An den Bundestagsabgeordneten der SPD im Wahlkreis Herne/Bochum-Nord, Gerd Bollmann

 

Sehr geehrter Kollege Bollmann,

 

die Tagespresse meldet heute, dass SPD und Bündnis90-Die Grünen im Rahmen ihrer Koalitionsgespräche beschlossen haben, die Arbeitslosenhilfe für Verheiratete zu kürzen. Die Arbeitslosenhilfe soll in Zukunft mit dem Einkommen des Ehepartners verrechnet werden. Die Angaben in der Tagespresse bezüglich der Höhe der Kürzung schwanken zwischen 1,5 und 3 Milliarden Euro. Das sind schon enorme Beträge im Bereich der Sozialversicherung. Die Financial Times z.B. spricht "von kräftigen Einbußen" für die verheirateten Empfänger von Arbeitslosenhilfe.

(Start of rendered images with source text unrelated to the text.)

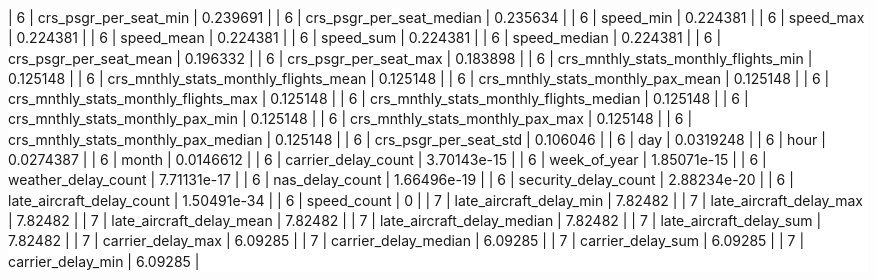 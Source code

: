 |          6 | crs_psgr_per_seat_min                          |      0.239691    |
|          6 | crs_psgr_per_seat_median                       |      0.235634    |
|          6 | speed_min                                      |      0.224381    |
|          6 | speed_max                                      |      0.224381    |
|          6 | speed_mean                                     |      0.224381    |
|          6 | speed_sum                                      |      0.224381    |
|          6 | speed_median                                   |      0.224381    |
|          6 | crs_psgr_per_seat_mean                         |      0.196332    |
|          6 | crs_psgr_per_seat_max                          |      0.183898    |
|          6 | crs_mnthly_stats_monthly_flights_min           |      0.125148    |
|          6 | crs_mnthly_stats_monthly_flights_mean          |      0.125148    |
|          6 | crs_mnthly_stats_monthly_pax_mean              |      0.125148    |
|          6 | crs_mnthly_stats_monthly_flights_max           |      0.125148    |
|          6 | crs_mnthly_stats_monthly_flights_median        |      0.125148    |
|          6 | crs_mnthly_stats_monthly_pax_min               |      0.125148    |
|          6 | crs_mnthly_stats_monthly_pax_max               |      0.125148    |
|          6 | crs_mnthly_stats_monthly_pax_median            |      0.125148    |
|          6 | crs_psgr_per_seat_std                          |      0.106046    |
|          6 | day                                            |      0.0319248   |
|          6 | hour                                           |      0.0274387   |
|          6 | month                                          |      0.0146612   |
|          6 | carrier_delay_count                            |      3.70143e-15 |
|          6 | week_of_year                                   |      1.85071e-15 |
|          6 | weather_delay_count                            |      7.71131e-17 |
|          6 | nas_delay_count                                |      1.66496e-19 |
|          6 | security_delay_count                           |      2.88234e-20 |
|          6 | late_aircraft_delay_count                      |      1.50491e-34 |
|          6 | speed_count                                    |      0           |
|          7 | late_aircraft_delay_min                        |      7.82482     |
|          7 | late_aircraft_delay_max                        |      7.82482     |
|          7 | late_aircraft_delay_mean                       |      7.82482     |
|          7 | late_aircraft_delay_median                     |      7.82482     |
|          7 | late_aircraft_delay_sum                        |      7.82482     |
|          7 | carrier_delay_max                              |      6.09285     |
|          7 | carrier_delay_median                           |      6.09285     |
|          7 | carrier_delay_sum                              |      6.09285     |
|          7 | carrier_delay_min                              |      6.09285     |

Ich stelle fest, dass die Koalitionsparteien nicht die Kraft haben, die Veräußerungsgewinne von Kapitalgesellschaften künftig zu besteuern, oder wie es im vergangenen Regierungsprogramm stand, die Vermögenssteuer wiederzuerheben, um die staatliche Einnahmeseite drastisch zu verbessern. An dieser Stelle wollen SPD und Bündnis90-Die Grünen auf mindestens 20 Milliarden Euro Mehreinnahmen verzichten.

SPD und Bündnis90-Die Grünen haben jetzt die Langzeitarbeitslosen ausgeguckt, die das Sparschwein spielen sollen. Besonders viele Arbeitslose leben in unserer Stadt von der Arbeitslosenhilfe. In einigen Stadtbezirken beträgt der Anteil der Bezieher von Arbeitslosenhilfe über 40% aller arbeitslos gemeldeten Menschen. Hier besteht die konkrete Möglichkeit, dass die Menschen in die Sozialhilfe abrutschen und damit den Stadtsäckel von Herne noch weiter strapazieren.

In diesem Zusammenhang erlaube ich mir das im Juni beschlossene Regierungsprogramm ihrer Partei zu zitieren: '"Wir bekennen uns zur besonderen Verantwortung gegenüber den Schwächeren in unserer Gesellschaft. Deswegen wollen wir im Rahmen der Reform der Arbeitslosen- und Sozialhilfe keine Absenkung der zukünftigen Leistungen auf Sozialhilfeniveau. Die finanziellen Auswirkungen für die Kostenträger werden in der Gemeindefinanzreform zu berücksichtigen sein."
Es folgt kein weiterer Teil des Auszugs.